◆ **Problem**
Your answer should be the records, restated word for word.

Items listed in a dataset:
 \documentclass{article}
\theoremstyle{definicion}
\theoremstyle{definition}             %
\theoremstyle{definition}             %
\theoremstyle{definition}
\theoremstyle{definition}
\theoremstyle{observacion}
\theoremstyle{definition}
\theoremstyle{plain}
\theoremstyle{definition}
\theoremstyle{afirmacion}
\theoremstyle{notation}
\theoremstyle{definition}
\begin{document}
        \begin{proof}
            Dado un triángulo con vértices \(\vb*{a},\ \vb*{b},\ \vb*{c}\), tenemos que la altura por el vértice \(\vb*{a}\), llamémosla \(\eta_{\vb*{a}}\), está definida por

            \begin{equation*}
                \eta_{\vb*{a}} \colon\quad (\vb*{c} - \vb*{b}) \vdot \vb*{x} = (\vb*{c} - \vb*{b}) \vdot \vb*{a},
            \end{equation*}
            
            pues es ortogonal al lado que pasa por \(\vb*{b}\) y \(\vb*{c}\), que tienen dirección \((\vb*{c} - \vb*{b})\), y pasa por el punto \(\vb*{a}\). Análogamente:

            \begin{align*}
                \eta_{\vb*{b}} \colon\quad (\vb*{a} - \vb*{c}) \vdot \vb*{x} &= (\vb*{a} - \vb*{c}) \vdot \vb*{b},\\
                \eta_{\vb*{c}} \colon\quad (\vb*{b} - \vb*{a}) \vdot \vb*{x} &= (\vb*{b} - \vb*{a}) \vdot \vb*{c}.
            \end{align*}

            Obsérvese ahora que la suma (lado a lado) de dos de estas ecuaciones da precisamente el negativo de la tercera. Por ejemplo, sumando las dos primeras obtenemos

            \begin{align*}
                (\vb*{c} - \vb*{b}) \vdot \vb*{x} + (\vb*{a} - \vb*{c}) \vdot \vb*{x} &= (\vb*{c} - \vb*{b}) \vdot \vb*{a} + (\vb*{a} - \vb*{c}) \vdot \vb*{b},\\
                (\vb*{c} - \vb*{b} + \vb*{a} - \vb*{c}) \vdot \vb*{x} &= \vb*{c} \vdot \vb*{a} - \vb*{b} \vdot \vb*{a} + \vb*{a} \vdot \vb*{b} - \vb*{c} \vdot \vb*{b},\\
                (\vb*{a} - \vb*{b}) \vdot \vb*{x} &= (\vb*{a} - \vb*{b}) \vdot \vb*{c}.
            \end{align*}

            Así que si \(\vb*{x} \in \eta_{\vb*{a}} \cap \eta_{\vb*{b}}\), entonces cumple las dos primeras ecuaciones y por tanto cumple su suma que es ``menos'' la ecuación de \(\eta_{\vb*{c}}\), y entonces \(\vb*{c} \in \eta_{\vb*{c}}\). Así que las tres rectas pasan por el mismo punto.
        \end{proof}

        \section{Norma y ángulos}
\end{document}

◆ **Solution for this problem**
 \documentclass{article}
\theoremstyle{definicion}
\theoremstyle{definition}             %
\theoremstyle{definition}             %
\theoremstyle{definition}
\theoremstyle{definition}
\theoremstyle{observacion}
\theoremstyle{definition}
\theoremstyle{plain}
\theoremstyle{definition}
\theoremstyle{afirmacion}
\theoremstyle{notation}
\theoremstyle{definition}
\begin{document}
        \begin{proof}
            Dado un triángulo con vértices \(\vb*{a},\ \vb*{b},\ \vb*{c}\), tenemos que la altura por el vértice \(\vb*{a}\), llamémosla \(\eta_{\vb*{a}}\), está definida por

            \begin{equation*}
                \eta_{\vb*{a}} \colon\quad (\vb*{c} - \vb*{b}) \vdot \vb*{x} = (\vb*{c} - \vb*{b}) \vdot \vb*{a},
            \end{equation*}
            
            pues es ortogonal al lado que pasa por \(\vb*{b}\) y \(\vb*{c}\), que tienen dirección \((\vb*{c} - \vb*{b})\), y pasa por el punto \(\vb*{a}\). Análogamente:

            \begin{align*}
                \eta_{\vb*{b}} \colon\quad (\vb*{a} - \vb*{c}) \vdot \vb*{x} &= (\vb*{a} - \vb*{c}) \vdot \vb*{b},\\
                \eta_{\vb*{c}} \colon\quad (\vb*{b} - \vb*{a}) \vdot \vb*{x} &= (\vb*{b} - \vb*{a}) \vdot \vb*{c}.
            \end{align*}

            Obsérvese ahora que la suma (lado a lado) de dos de estas ecuaciones da precisamente el negativo de la tercera. Por ejemplo, sumando las dos primeras obtenemos

            \begin{align*}
                (\vb*{c} - \vb*{b}) \vdot \vb*{x} + (\vb*{a} - \vb*{c}) \vdot \vb*{x} &= (\vb*{c} - \vb*{b}) \vdot \vb*{a} + (\vb*{a} - \vb*{c}) \vdot \vb*{b},\\
                (\vb*{c} - \vb*{b} + \vb*{a} - \vb*{c}) \vdot \vb*{x} &= \vb*{c} \vdot \vb*{a} - \vb*{b} \vdot \vb*{a} + \vb*{a} \vdot \vb*{b} - \vb*{c} \vdot \vb*{b},\\
                (\vb*{a} - \vb*{b}) \vdot \vb*{x} &= (\vb*{a} - \vb*{b}) \vdot \vb*{c}.
            \end{align*}

            Así que si \(\vb*{x} \in \eta_{\vb*{a}} \cap \eta_{\vb*{b}}\), entonces cumple las dos primeras ecuaciones y por tanto cumple su suma que es ``menos'' la ecuación de \(\eta_{\vb*{c}}\), y entonces \(\vb*{c} \in \eta_{\vb*{c}}\). Así que las tres rectas pasan por el mismo punto.
        \end{proof}

        \section{Norma y ángulos}
\end{document}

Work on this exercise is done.